TASK REQUIREMENTS:
Your task is to copy every line of the records below that contains "electromagnetic".

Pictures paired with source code
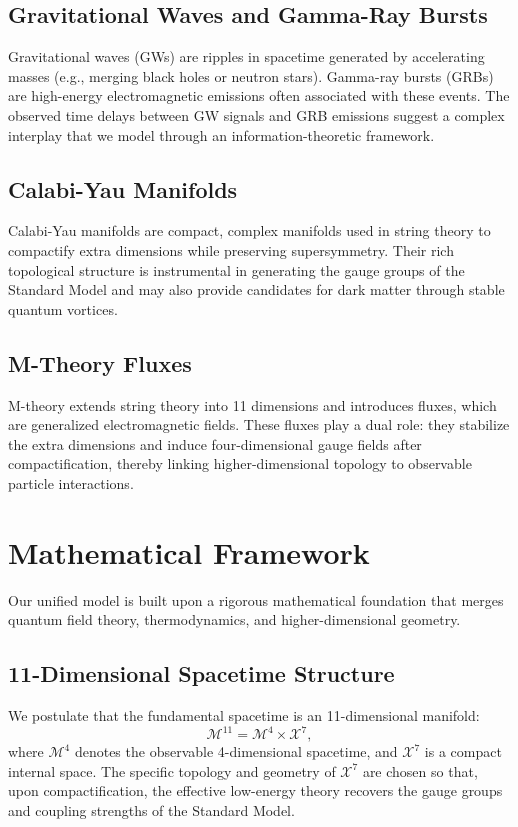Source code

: \documentclass[12pt, a4paper]{article}
\begin{document}
\subsection{Gravitational Waves and Gamma-Ray Bursts}
Gravitational waves (GWs) are ripples in spacetime generated by accelerating masses (e.g., merging black holes or neutron stars). Gamma-ray bursts (GRBs) are high-energy electromagnetic emissions often associated with these events. The observed time delays between GW signals and GRB emissions suggest a complex interplay that we model through an information-theoretic framework.

\subsection{Calabi-Yau Manifolds}
Calabi-Yau manifolds are compact, complex manifolds used in string theory to compactify extra dimensions while preserving supersymmetry. Their rich topological structure is instrumental in generating the gauge groups of the Standard Model and may also provide candidates for dark matter through stable quantum vortices.

\subsection{M-Theory Fluxes}
M-theory extends string theory into 11 dimensions and introduces fluxes, which are generalized electromagnetic fields. These fluxes play a dual role: they stabilize the extra dimensions and induce four-dimensional gauge fields after compactification, thereby linking higher-dimensional topology to observable particle interactions.

\section{Mathematical Framework}
Our unified model is built upon a rigorous mathematical foundation that merges quantum field theory, thermodynamics, and higher-dimensional geometry.

\subsection{11-Dimensional Spacetime Structure}
We postulate that the fundamental spacetime is an 11-dimensional manifold:
\begin{equation}
    \mathcal{M}^{11} = \mathcal{M}^4 \times \mathcal{X}^7,
\end{equation}
where \(\mathcal{M}^4\) denotes the observable 4-dimensional spacetime, and \(\mathcal{X}^7\) is a compact internal space. The specific topology and geometry of \(\mathcal{X}^7\) are chosen so that, upon compactification, the effective low-energy theory recovers the gauge groups and coupling strengths of the Standard Model.
\end{document}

FINISHED TASK:
Gravitational waves (GWs) are ripples in spacetime generated by accelerating masses (e.g., merging black holes or neutron stars). Gamma-ray bursts (GRBs) are high-energy electromagnetic emissions often associated with these events. The observed time delays between GW signals and GRB emissions suggest a complex interplay that we model through an information-theoretic framework.
M-theory extends string theory into 11 dimensions and introduces fluxes, which are generalized electromagnetic fields. These fluxes play a dual role: they stabilize the extra dimensions and induce four-dimensional gauge fields after compactification, thereby linking higher-dimensional topology to observable particle interactions.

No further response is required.